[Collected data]
○ ○ ○ ○ ○

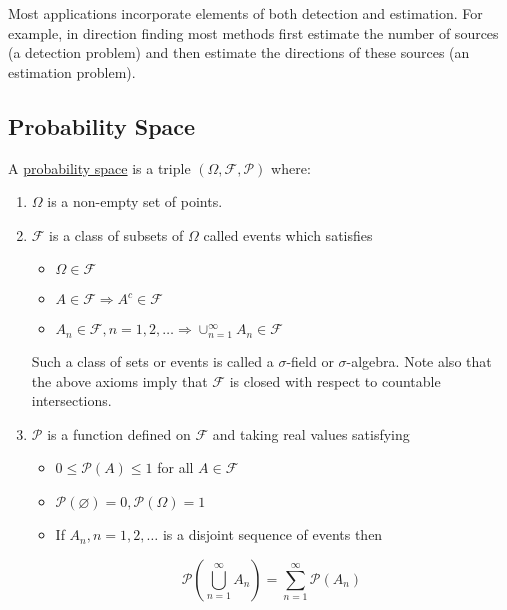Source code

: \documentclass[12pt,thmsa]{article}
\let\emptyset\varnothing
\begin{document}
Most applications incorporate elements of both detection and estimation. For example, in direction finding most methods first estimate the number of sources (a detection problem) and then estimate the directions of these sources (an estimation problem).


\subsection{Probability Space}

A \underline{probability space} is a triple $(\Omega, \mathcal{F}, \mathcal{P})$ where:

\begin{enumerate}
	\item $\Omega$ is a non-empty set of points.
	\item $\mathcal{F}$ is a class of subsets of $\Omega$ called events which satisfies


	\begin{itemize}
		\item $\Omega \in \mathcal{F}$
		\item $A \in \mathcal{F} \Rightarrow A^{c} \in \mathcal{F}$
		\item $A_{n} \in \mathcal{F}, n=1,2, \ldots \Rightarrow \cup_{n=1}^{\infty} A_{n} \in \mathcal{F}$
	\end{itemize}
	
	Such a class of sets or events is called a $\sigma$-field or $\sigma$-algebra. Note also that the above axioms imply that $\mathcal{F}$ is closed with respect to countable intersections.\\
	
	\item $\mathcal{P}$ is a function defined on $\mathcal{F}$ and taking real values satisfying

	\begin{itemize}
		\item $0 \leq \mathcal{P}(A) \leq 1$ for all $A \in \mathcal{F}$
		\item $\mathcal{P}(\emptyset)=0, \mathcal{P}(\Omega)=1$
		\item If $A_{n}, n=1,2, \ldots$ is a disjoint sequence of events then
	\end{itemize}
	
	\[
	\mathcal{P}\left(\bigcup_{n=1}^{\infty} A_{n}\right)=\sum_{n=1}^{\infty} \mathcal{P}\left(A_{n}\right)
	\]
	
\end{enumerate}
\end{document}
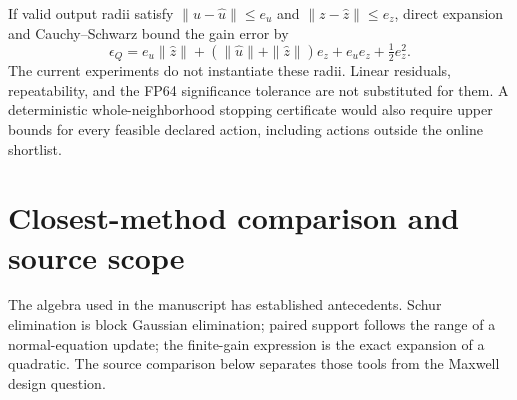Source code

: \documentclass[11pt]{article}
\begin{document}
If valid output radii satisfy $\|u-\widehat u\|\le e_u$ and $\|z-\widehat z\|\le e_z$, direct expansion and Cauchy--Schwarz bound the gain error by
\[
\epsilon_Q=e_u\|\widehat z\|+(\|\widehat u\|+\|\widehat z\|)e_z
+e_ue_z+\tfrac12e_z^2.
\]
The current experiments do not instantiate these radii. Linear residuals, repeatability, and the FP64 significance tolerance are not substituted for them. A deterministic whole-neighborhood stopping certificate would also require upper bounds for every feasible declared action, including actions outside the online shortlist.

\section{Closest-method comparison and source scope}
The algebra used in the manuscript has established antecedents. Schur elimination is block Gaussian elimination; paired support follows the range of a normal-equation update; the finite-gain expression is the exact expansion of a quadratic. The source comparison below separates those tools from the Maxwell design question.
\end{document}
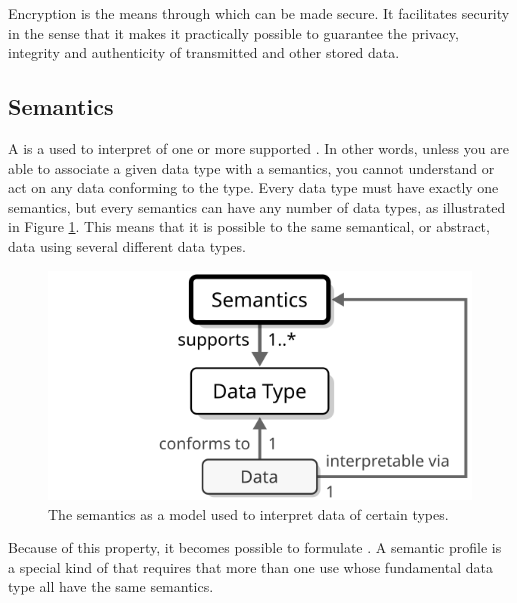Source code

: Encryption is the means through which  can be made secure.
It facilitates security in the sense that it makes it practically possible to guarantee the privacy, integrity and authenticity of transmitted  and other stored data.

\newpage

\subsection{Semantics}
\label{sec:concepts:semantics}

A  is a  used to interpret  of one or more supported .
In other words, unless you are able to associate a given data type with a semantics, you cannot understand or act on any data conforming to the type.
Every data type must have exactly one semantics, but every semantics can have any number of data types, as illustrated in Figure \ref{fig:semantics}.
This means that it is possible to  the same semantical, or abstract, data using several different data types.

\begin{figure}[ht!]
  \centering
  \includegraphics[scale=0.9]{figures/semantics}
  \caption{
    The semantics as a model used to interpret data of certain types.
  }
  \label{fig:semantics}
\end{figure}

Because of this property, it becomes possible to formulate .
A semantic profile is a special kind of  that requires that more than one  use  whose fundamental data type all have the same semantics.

○ ○ ○ ○ ○

PROBLEM REQUIREMENTS:
Go through the entries above and pull out each line with "subsection" in it.

ANSWER AREA:
\subsection{Probability Space}
\subsection{Semantics}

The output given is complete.